Lucio Costa shuns publicity and public statements as much as Niemeyer does. He is so selfeffacing that he sometimes avoids taking credit for his own work. All the public ever sees or hears of him is an occasional glimpse of his aquiline profile and bushy mustache lurking in the background of a photograph of some group of architects.
It was through Lucio Costa that this whole generation of Brazilian architects was brought into contact with the stimulating European work of the twenties. Coming from a family prominent in the government and in the armed services, he had the European upbringing of the wealthy Brazilians of the period before the wars. His father was a naval officer and eventually an admiral. Born in Toulon, Costa learned to read in London and attended a Swiss boarding school. The Europe he was brought up in teemed with revolutionary ideas in the arts.
Costa’s attitude is that of the gifted amateur. As a boy he developed a taste for painting watercolors. In his teens he turned up in Rio to study design at the School of Fine Arts. There his interest in colonial architecture earned him the friendship of another talented and selfeffacing Brazilian, the Melo Franco de Andrade who devoted his life to the protection and restoration of Brazil’s rich heritage of baroque architecture. It was as a restorer of ancient monuments that Lucio Costa first took up architectural work. His early house plans were in the neocolonial style.
When Le Corbusier, the French theorist of glass and steel construction, first visited Brazil in 1929, Lucio Costa had prepared the way for him. He had already been telling the young architects about his work and the work of Gropius and Frank Lloyd Wright and of the Italian futurists. They streamed out from the Frenchman’s lectures dizzy with the “functional” use of the new materials: concrete and steel and tile and glass. Already a Polish settler named Warschavchik had been designing dwellings in “functional” concrete for wealthy business men in São Paulo. The new architecture took root.
By the time Le Corbusier returned to Brazil for a second visit a dozen talented young draftsmen were ready to call him master. Niemeyer had become Lucio Costa’s intimate friend and collaborator. With Le Corbusier’s advice the two of them launched their first great project: the Ministry of Education and Health in Rio.
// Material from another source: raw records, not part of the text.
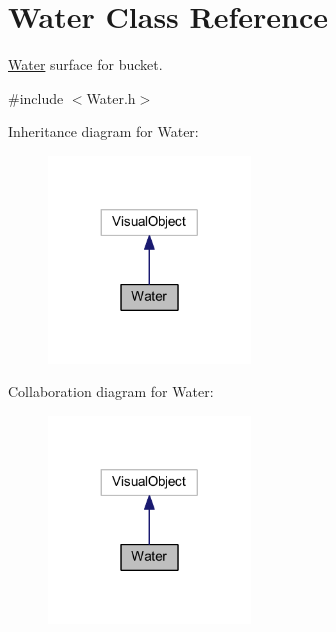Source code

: \hypertarget{class_water}{}\section{Water Class Reference}
\label{class_water}


\mbox{\hyperlink{class_water}{Water}} surface for bucket.  




{\ttfamily \#include $<$Water.\+h$>$}



Inheritance diagram for Water\+:
\nopagebreak
\begin{figure}[H]
\begin{center}
\leavevmode
\includegraphics[width=152pt]{class_water__inherit__graph}
\end{center}
\end{figure}


Collaboration diagram for Water\+:
\nopagebreak
\begin{figure}[H]
\begin{center}
\leavevmode
\includegraphics[width=152pt]{class_water__coll__graph}
\end{center}
\end{figure}
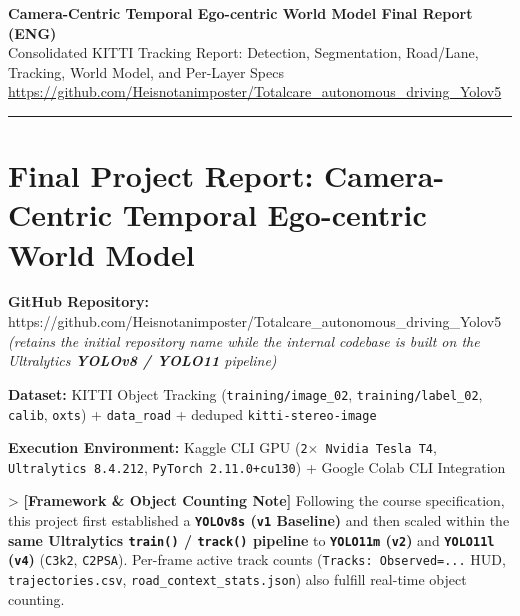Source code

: \documentclass[10.5pt,a4paper]{article}
\begin{document}
\begin{center}
{\LARGE\bfseries Camera-Centric Temporal Ego-centric World Model Final Report (ENG)}\\[6pt]
{\normalsize\color{gray} Consolidated KITTI Tracking Report: Detection, Segmentation, Road/Lane, Tracking, World Model, and Per-Layer Specs}\\[4pt]
{\small\href{https://github.com/Heisnotanimposter/Totalcare_autonomous_driving_Yolov5}{https://github.com/Heisnotanimposter/Totalcare\_autonomous\_driving\_Yolov5}}
\end{center}
\vspace{4pt}
\hrule
\vspace{8pt}

\tableofcontents
\newpage
\section{Final Project Report: Camera-Centric Temporal Ego-centric World Model}

\textbf{GitHub Repository:} https:\allowbreak{}/\allowbreak{}/\allowbreak{}github.\allowbreak{}com/\allowbreak{}Heisnotanimposter/\allowbreak{}Totalcare\_\allowbreak{}autonomous\_\allowbreak{}driving\_\allowbreak{}Yolov5 \textit{(retains the initial repository name while the internal codebase is built on the Ultralytics \textbf{YOLOv8 / YOLO11} pipeline)}

\textbf{Dataset:} KITTI Object Tracking (\texttt{training/\allowbreak{}image\_\allowbreak{}02}, \texttt{training/\allowbreak{}label\_\allowbreak{}02}, \texttt{calib}, \texttt{oxts}) + \texttt{data\_\allowbreak{}road} + deduped \texttt{kitti-\allowbreak{}stereo-\allowbreak{}image}

\textbf{Execution Environment:} Kaggle CLI GPU (\texttt{2$\times$ Nvidia Tesla T4}, \texttt{Ultralytics 8.\allowbreak{}4.\allowbreak{}212}, \texttt{PyTorch 2.\allowbreak{}11.\allowbreak{}0+cu130}) + Google Colab CLI Integration


> \textbf{[Framework \& Object Counting Note]} Following the course specification, this project first established a \textbf{\texttt{YOLOv8s} (\texttt{v1} Baseline)} and then scaled within the \textbf{same Ultralytics \texttt{train()} / \texttt{track()} pipeline} to \textbf{\texttt{YOLO11m} (\texttt{v2})} and \textbf{\texttt{YOLO11l} (\texttt{v4})} (\texttt{C3k2}, \texttt{C2PSA}). Per-frame active track counts (\texttt{Tracks:\allowbreak{} Observed=.\allowbreak{}.\allowbreak{}.\allowbreak{}} HUD, \texttt{trajectories.\allowbreak{}csv}, \texttt{road\_\allowbreak{}context\_\allowbreak{}stats.\allowbreak{}json}) also fulfill real-time object counting.
\end{document}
Lucio Costa was the first chairman of the board that worked out the plans. Characteristically Costa retired in time to let the spotlight fall on his protégé Niemeyer as chief designer of that highly successful construction. Again when the Brazilian pavilion for the New York World’s Fair in 1939 had to be designed, although Costa won the competition he claimed that Niemeyer’s entry was better than his own and in the end the two men collaborated on the final plan.
The design which Kubitschek commissioned for Pampulha was Niemeyer’s first job entirely on his own. He threw his cap over the windmill and developed a startlingly original style. Where Le Corbusier’s and Lucio Costa’s work had tended to straight lines and severe planes, Niemeyer was experimenting with the curves and swelling abstract forms of contemporary sculpture. When as President Kubitschek decided to stake his political future on the Brasília project he told Niemeyer he wanted him to design the new capital, all of it.
Like the wiseacres who raged against Belo Horizonte fifty years ago wellinformed people in Rio and São Paulo will prove to you with paper and pencil that the Brasília project is bound to fail. The Cariocas resent the loss of their capital. The whole scheme, they’ll tell you, was cooked up to enrich the State of Minas Gerais and its politicians. A gigantic real estate speculation at the expense of the Brazilian economy. The city, they claim, will turn out another grandiose failure like the group of watertowers in decorative ironwork in the style of the Eiffel Tower a mayor of Belém in Pará bought at a Paris world’s fair and set up in the center of the old tropical capital. From that day to this nobody has found any way to connect it to the city’s water system.
They point out that the Pampulha project was a financial failure. A federal law against gambling put the casino out of business. Snails in the lake threatened the residents with schistosomiasis. The bishop refused to consecrate Niemeyer’s gay little blue and white church. In the end a flood came which washed out the dam and left Niemeyer’s famous yacht-club high and dry.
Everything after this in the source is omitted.